With eight wins and four draws, it’s safe to say that Thomas Tuchel is enjoying one of the best starts to life as Chelsea’s manager. His 12-game unbeaten streak is only matched by Scolari and Mourinho 1.0, which on the surface seems like a near-perfect record. But the involvement of the name “Luiz Felipe Scolari” in that statistic should act as the cautionary tale for all connected to the Blues.
The problem with unbeaten streaks is that there is a tendency to bury all potential issues under the guise of the “nobody can beat us” spirit. But the longer these issues are ignored, the bigger the eventual implosion is bound to be. Frank Lampard found that the hard way after his 17-game unbeaten streak ended in the first half of the campaign and his side deteriorated game after game until he was sacked.
Thomas Tuchel has created a sound structure, set up to control each game. Defensive solidarity has returned to Chelsea, but the attack is found wanting. There are times when Tuchel can blame the decision making of his players, as that seems like a recurring theme for a few years now.
But on Saturday, it was Tuchel’s system that failed, not his players. With the added context of Leeds United boasting one of the worst defenses in the league, the stalemate against Bielsa might’ve been the first “bad” game under Tuchel’s tenure. So where did it go wrong?
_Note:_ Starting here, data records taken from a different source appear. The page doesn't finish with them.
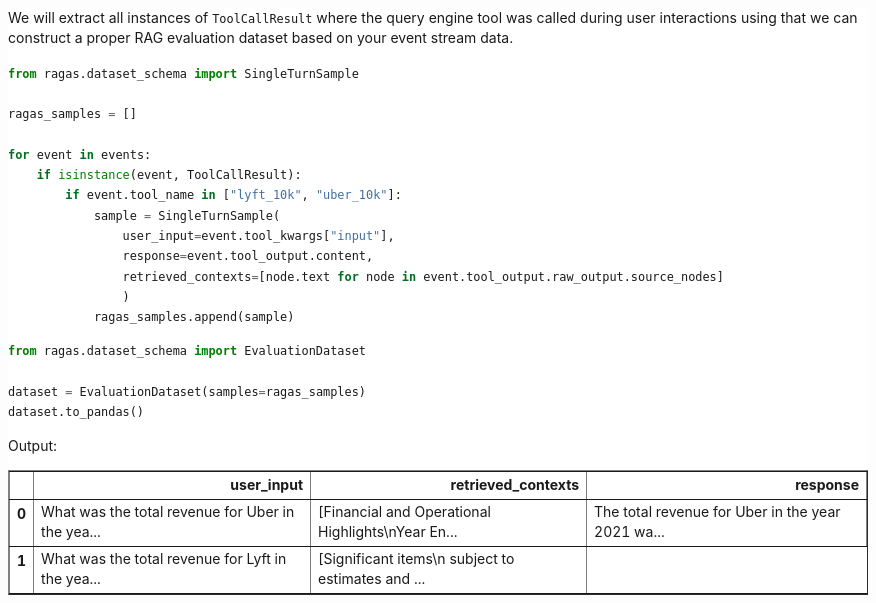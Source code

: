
```
```

We will extract all instances of `ToolCallResult` where the query engine tool was called during user interactions using that we can construct a proper RAG evaluation dataset based on your event stream data.


```python
from ragas.dataset_schema import SingleTurnSample

ragas_samples = []

for event in events:
	if isinstance(event, ToolCallResult):
		if event.tool_name in ["lyft_10k", "uber_10k"]:
			sample = SingleTurnSample(
				user_input=event.tool_kwargs["input"],
				response=event.tool_output.content,
				retrieved_contexts=[node.text for node in event.tool_output.raw_output.source_nodes]
				)
			ragas_samples.append(sample)
```


```python
from ragas.dataset_schema import EvaluationDataset

dataset = EvaluationDataset(samples=ragas_samples)
dataset.to_pandas()
```
Output:

<div>
<style scoped>
    .dataframe tbody tr th:only-of-type {
        vertical-align: middle;
    }

    .dataframe tbody tr th {
        vertical-align: top;
    }

    .dataframe thead th {
        text-align: right;
    }
</style>
<table border="1">
  <thead>
    <tr style="text-align: right;">
      <th></th>
      <th>user_input</th>
      <th>retrieved_contexts</th>
      <th>response</th>
    </tr>
  </thead>
  <tbody>
    <tr>
      <th>0</th>
      <td>What was the total revenue for Uber in the yea...</td>
      <td>[Financial and Operational Highlights\nYear En...</td>
      <td>The total revenue for Uber in the year 2021 wa...</td>
    </tr>
    <tr>
      <th>1</th>
      <td>What was the total revenue for Lyft in the yea...</td>
      <td>[Significant items\n subject to estimates and ...</td>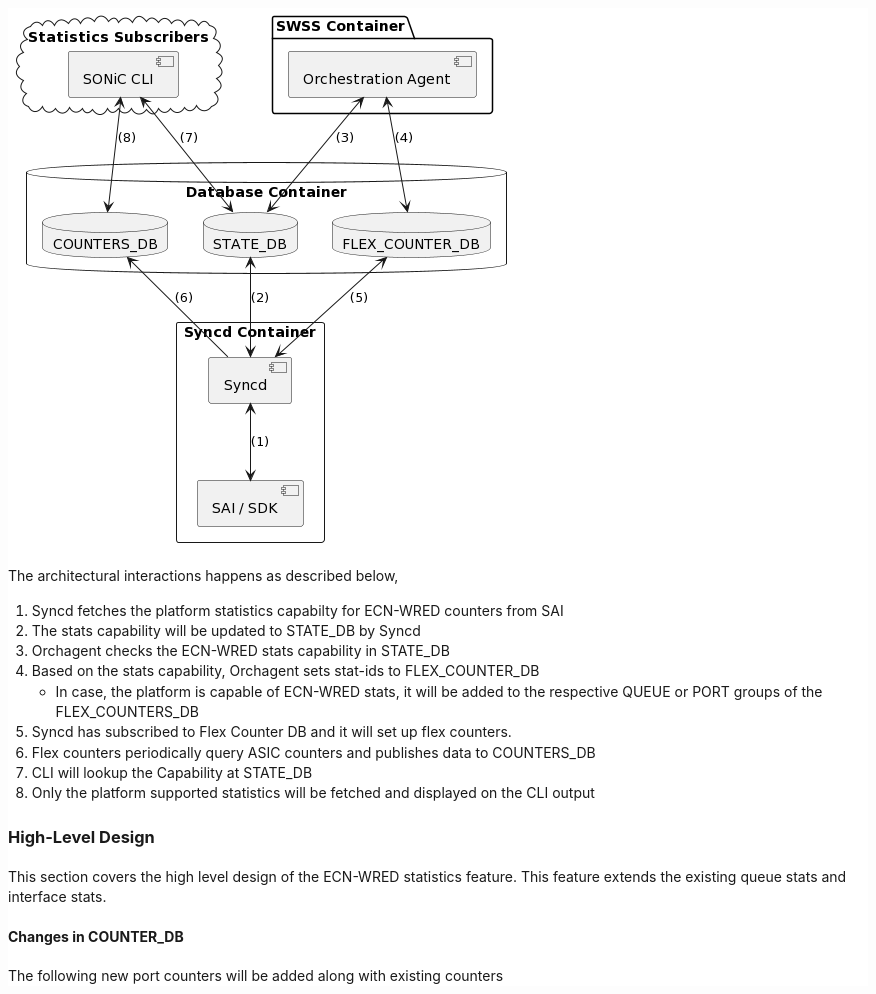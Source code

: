 <img src="ArchWredEcnStatistics.png" alt="Architectural diagram">
</p>
The architectural interactions happens as described below,

1. Syncd fetches the platform statistics capabilty for ECN-WRED counters from SAI
2. The stats capability will be updated to STATE_DB by Syncd
3. Orchagent checks the ECN-WRED stats capability in STATE_DB
4. Based on the stats capability, Orchagent sets stat-ids to FLEX_COUNTER_DB
    * In case, the platform is capable of ECN-WRED stats, it will be added to the respective QUEUE or PORT groups of the FLEX_COUNTERS_DB
5. Syncd has subscribed to Flex Counter DB and it will set up flex counters.
6. Flex counters periodically query ASIC counters and publishes data to COUNTERS_DB
7. CLI will lookup the Capability at STATE_DB
8. Only the platform supported statistics will be fetched and displayed on the CLI output
 


### High-Level Design 

This section covers the high level design of the ECN-WRED statistics feature. 
This feature extends the existing queue stats and interface stats.

#### Changes in COUNTER_DB

The following new port counters will be added along with existing counters
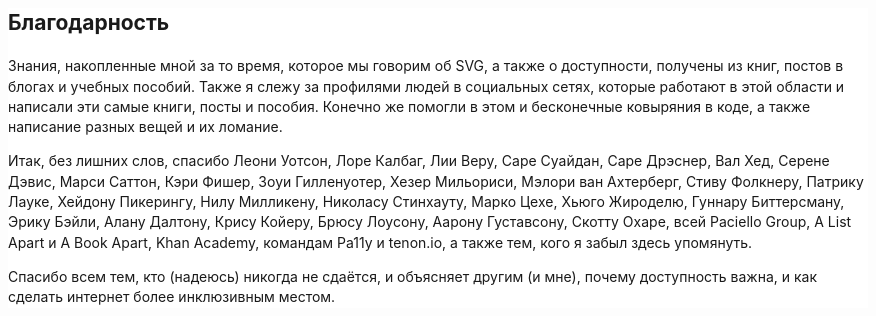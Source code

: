 ## Благодарность

Знания, накопленные мной за то время, которое мы говорим об SVG, а также о доступности, получены из книг, постов в блогах и учебных пособий. Также я слежу за профилями людей в социальных сетях, которые работают в этой области и написали эти самые книги, посты и пособия. Конечно же помогли в этом и бесконечные ковыряния в коде, а также написание разных вещей и их ломание.

Итак, без лишних слов, спасибо Леони Уотсон, Лоре Калбаг, Лии Веру, Саре Суайдан, Саре Дрэснер, Вал Хед, Серене Дэвис, Марси Саттон, Кэри Фишер, Зоуи Гилленуотер, Хезер Мильориси, Мэлори ван Ахтерберг, Стиву Фолкнеру, Патрику Лауке, Хейдону Пикерингу, Нилу Милликену, Николасу Стинхауту, Марко Цехе, Хьюго Жироделю, Гуннару Биттерсману, Эрику Бэйли, Алану Далтону, Крису Койеру, Брюсу Лоусону, Аарону Густавсону, Скотту Охаре, всей Paciello Group, A List Apart и A Book Apart, Khan Academy, командам Pa11y и tenon.io, а также тем, кого я забыл здесь упомянуть.

Спасибо всем тем, кто (надеюсь) никогда не сдаётся, и объясняет другим (и мне), почему доступность важна, и как сделать интернет более инклюзивным местом.

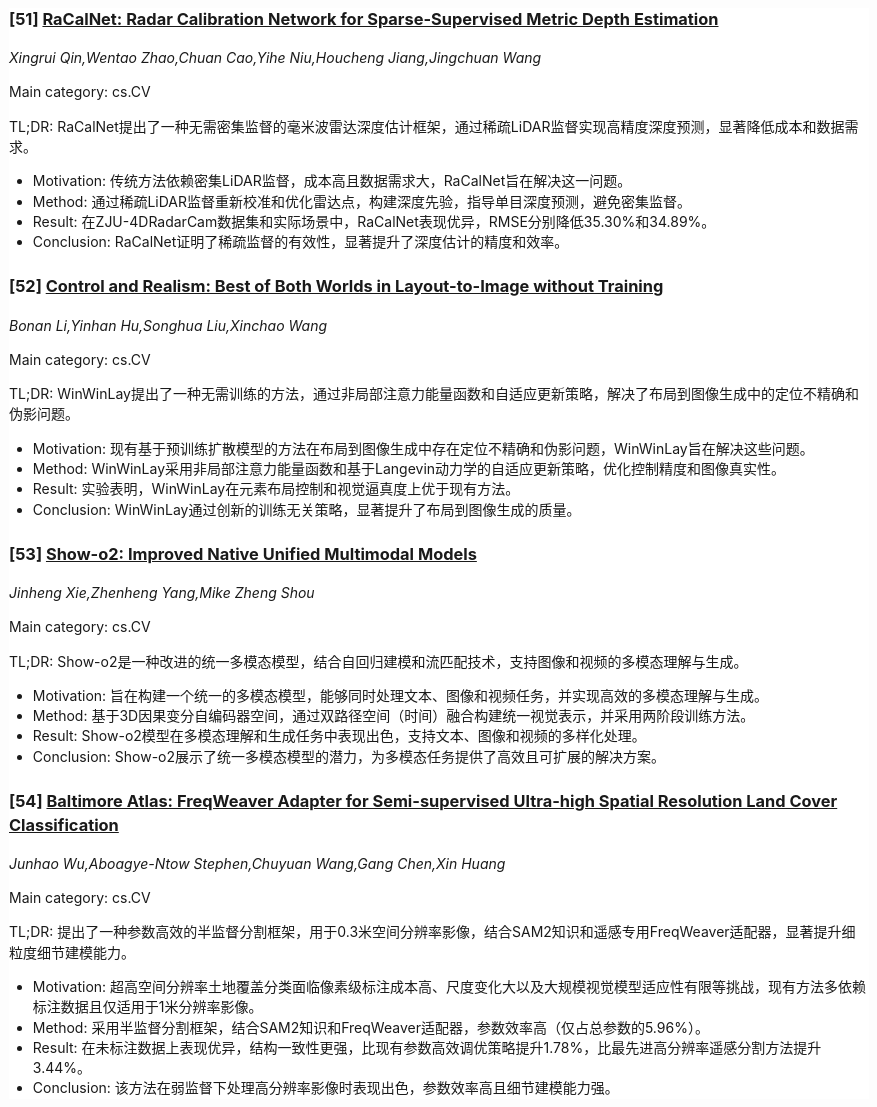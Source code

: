 ### [51] [RaCalNet: Radar Calibration Network for Sparse-Supervised Metric Depth Estimation](https://arxiv.org/abs/2506.15560)
*Xingrui Qin,Wentao Zhao,Chuan Cao,Yihe Niu,Houcheng Jiang,Jingchuan Wang*

Main category: cs.CV

TL;DR: RaCalNet提出了一种无需密集监督的毫米波雷达深度估计框架，通过稀疏LiDAR监督实现高精度深度预测，显著降低成本和数据需求。

- Motivation: 传统方法依赖密集LiDAR监督，成本高且数据需求大，RaCalNet旨在解决这一问题。
- Method: 通过稀疏LiDAR监督重新校准和优化雷达点，构建深度先验，指导单目深度预测，避免密集监督。
- Result: 在ZJU-4DRadarCam数据集和实际场景中，RaCalNet表现优异，RMSE分别降低35.30%和34.89%。
- Conclusion: RaCalNet证明了稀疏监督的有效性，显著提升了深度估计的精度和效率。


### [52] [Control and Realism: Best of Both Worlds in Layout-to-Image without Training](https://arxiv.org/abs/2506.15563)
*Bonan Li,Yinhan Hu,Songhua Liu,Xinchao Wang*

Main category: cs.CV

TL;DR: WinWinLay提出了一种无需训练的方法，通过非局部注意力能量函数和自适应更新策略，解决了布局到图像生成中的定位不精确和伪影问题。

- Motivation: 现有基于预训练扩散模型的方法在布局到图像生成中存在定位不精确和伪影问题，WinWinLay旨在解决这些问题。
- Method: WinWinLay采用非局部注意力能量函数和基于Langevin动力学的自适应更新策略，优化控制精度和图像真实性。
- Result: 实验表明，WinWinLay在元素布局控制和视觉逼真度上优于现有方法。
- Conclusion: WinWinLay通过创新的训练无关策略，显著提升了布局到图像生成的质量。


### [53] [Show-o2: Improved Native Unified Multimodal Models](https://arxiv.org/abs/2506.15564)
*Jinheng Xie,Zhenheng Yang,Mike Zheng Shou*

Main category: cs.CV

TL;DR: Show-o2是一种改进的统一多模态模型，结合自回归建模和流匹配技术，支持图像和视频的多模态理解与生成。

- Motivation: 旨在构建一个统一的多模态模型，能够同时处理文本、图像和视频任务，并实现高效的多模态理解与生成。
- Method: 基于3D因果变分自编码器空间，通过双路径空间（时间）融合构建统一视觉表示，并采用两阶段训练方法。
- Result: Show-o2模型在多模态理解和生成任务中表现出色，支持文本、图像和视频的多样化处理。
- Conclusion: Show-o2展示了统一多模态模型的潜力，为多模态任务提供了高效且可扩展的解决方案。


### [54] [Baltimore Atlas: FreqWeaver Adapter for Semi-supervised Ultra-high Spatial Resolution Land Cover Classification](https://arxiv.org/abs/2506.15565)
*Junhao Wu,Aboagye-Ntow Stephen,Chuyuan Wang,Gang Chen,Xin Huang*

Main category: cs.CV

TL;DR: 提出了一种参数高效的半监督分割框架，用于0.3米空间分辨率影像，结合SAM2知识和遥感专用FreqWeaver适配器，显著提升细粒度细节建模能力。

- Motivation: 超高空间分辨率土地覆盖分类面临像素级标注成本高、尺度变化大以及大规模视觉模型适应性有限等挑战，现有方法多依赖标注数据且仅适用于1米分辨率影像。
- Method: 采用半监督分割框架，结合SAM2知识和FreqWeaver适配器，参数效率高（仅占总参数的5.96%）。
- Result: 在未标注数据上表现优异，结构一致性更强，比现有参数高效调优策略提升1.78%，比最先进高分辨率遥感分割方法提升3.44%。
- Conclusion: 该方法在弱监督下处理高分辨率影像时表现出色，参数效率高且细节建模能力强。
1. The Christian Pulisic wingback experiment
There was plenty of speculation after the line ups were announced on Chelsea’s formation. With all of Mason Mount, Kai Havertz, Hakim Ziyech and Christian Pulisic starting, there were suggestions that Tuchel had shifted from his successful 3-4-3 system to an offensive 4-2-3-1 to accommodate all the attackers. But as it turned out, Pulisic started the game as the right wingback in the 3-4-3.
It was a gamble, with Pulisic not only operating in unfamiliar territory but the American already devoid of confidence. The gamble failed, as logic would dictate, with Pulisic struggling to track back and often isolated on the right flank. Tuchel tweaked the system to a 4-2-3-1 after the opening quarter to make amends for his unnecessary experiment, but the change in shape made the rest of the team look uncomfortable.
Most importantly Tuchel’s tinkering is undoing the strides Pulisic in the left inside forward role last season, draining the American’s venom. Pulisic is at his best when driving towards goal from the left, attacking the box at every opportunity. Against a team that would let him use his pace to exploit the space in and around the box, Tuchel didn’t allow Pulisic to play to his strengths and failed to reignite the American’s form.